Segment Start: Data supplied

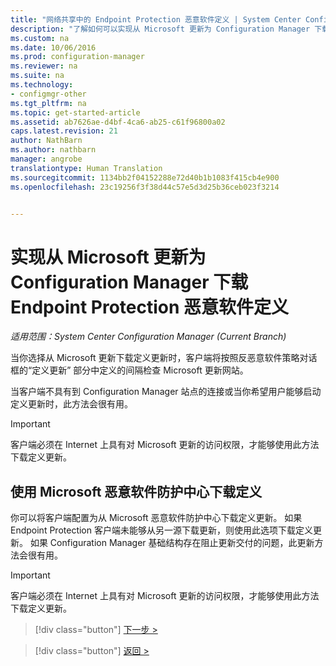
 ```yaml
---
title: "网络共享中的 Endpoint Protection 恶意软件定义 | System Center Configuration Manager"
description: "了解如何可以实现从 Microsoft 更新为 Configuration Manager 下载 Endpoint Protection 的恶意软件定义。"
ms.custom: na
ms.date: 10/06/2016
ms.prod: configuration-manager
ms.reviewer: na
ms.suite: na
ms.technology:
- configmgr-other
ms.tgt_pltfrm: na
ms.topic: get-started-article
ms.assetid: ab7626ae-d4bf-4ca6-ab25-c61f96800a02
caps.latest.revision: 21
author: NathBarn
ms.author: nathbarn
manager: angrobe
translationtype: Human Translation
ms.sourcegitcommit: 1134bb2f04152288e72d40b1b1083f415cb4e900
ms.openlocfilehash: 23c19256f3f38d44c57e5d3d25b36ceb023f3214


---
```


# <a name="enable-endpoint-protection-malware-definitions-to-download-from-microsoft-updates-for-configuration-manager"></a>实现从 Microsoft 更新为 Configuration Manager 下载 Endpoint Protection 恶意软件定义

*适用范围：System Center Configuration Manager (Current Branch)*


 当你选择从 Microsoft 更新下载定义更新时，客户端将按照反恶意软件策略对话框的“定义更新”  部分中定义的间隔检查 Microsoft 更新网站。

 当客户端不具有到 Configuration Manager 站点的连接或当你希望用户能够启动定义更新时，此方法会很有用。

> [!IMPORTANT]
>  客户端必须在 Internet 上具有对 Microsoft 更新的访问权限，才能够使用此方法下载定义更新。

## <a name="using-the-microsoft-malware-protection-center-to-download-definitions"></a>使用 Microsoft 恶意软件防护中心下载定义
 你可以将客户端配置为从 Microsoft 恶意软件防护中心下载定义更新。 如果 Endpoint Protection 客户端未能够从另一源下载更新，则使用此选项下载定义更新。 如果 Configuration Manager 基础结构存在阻止更新交付的问题，此更新方法会很有用。

> [!IMPORTANT]
>  客户端必须在 Internet 上具有对 Microsoft 更新的访问权限，才能够使用此方法下载定义更新。


> [!div class="button"]
[下一步 >](endpoint-antimalware-policies.md)

> [!div class="button"]
[返回 >](endpoint-configure-alerts.md)



<!--HONumber=Nov16_HO1-->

Segment End: Data supplied

Exercise details: Your copy should match every entry above exactly and contain no pictures.

Task response:
 ```yaml
---
title: "网络共享中的 Endpoint Protection 恶意软件定义 | System Center Configuration Manager"
description: "了解如何可以实现从 Microsoft 更新为 Configuration Manager 下载 Endpoint Protection 的恶意软件定义。"
ms.custom: na
ms.date: 10/06/2016
ms.prod: configuration-manager
ms.reviewer: na
ms.suite: na
ms.technology:
- configmgr-other
ms.tgt_pltfrm: na
ms.topic: get-started-article
ms.assetid: ab7626ae-d4bf-4ca6-ab25-c61f96800a02
caps.latest.revision: 21
author: NathBarn
ms.author: nathbarn
manager: angrobe
translationtype: Human Translation
ms.sourcegitcommit: 1134bb2f04152288e72d40b1b1083f415cb4e900
ms.openlocfilehash: 23c19256f3f38d44c57e5d3d25b36ceb023f3214


---
```


# <a name="enable-endpoint-protection-malware-definitions-to-download-from-microsoft-updates-for-configuration-manager"></a>实现从 Microsoft 更新为 Configuration Manager 下载 Endpoint Protection 恶意软件定义

*适用范围：System Center Configuration Manager (Current Branch)*


 当你选择从 Microsoft 更新下载定义更新时，客户端将按照反恶意软件策略对话框的“定义更新”  部分中定义的间隔检查 Microsoft 更新网站。

 当客户端不具有到 Configuration Manager 站点的连接或当你希望用户能够启动定义更新时，此方法会很有用。

> [!IMPORTANT]
>  客户端必须在 Internet 上具有对 Microsoft 更新的访问权限，才能够使用此方法下载定义更新。

## <a name="using-the-microsoft-malware-protection-center-to-download-definitions"></a>使用 Microsoft 恶意软件防护中心下载定义
 你可以将客户端配置为从 Microsoft 恶意软件防护中心下载定义更新。 如果 Endpoint Protection 客户端未能够从另一源下载更新，则使用此选项下载定义更新。 如果 Configuration Manager 基础结构存在阻止更新交付的问题，此更新方法会很有用。

> [!IMPORTANT]
>  客户端必须在 Internet 上具有对 Microsoft 更新的访问权限，才能够使用此方法下载定义更新。


> [!div class="button"]
[下一步 >](endpoint-antimalware-policies.md)

> [!div class="button"]
[返回 >](endpoint-configure-alerts.md)



<!--HONumber=Nov16_HO1-->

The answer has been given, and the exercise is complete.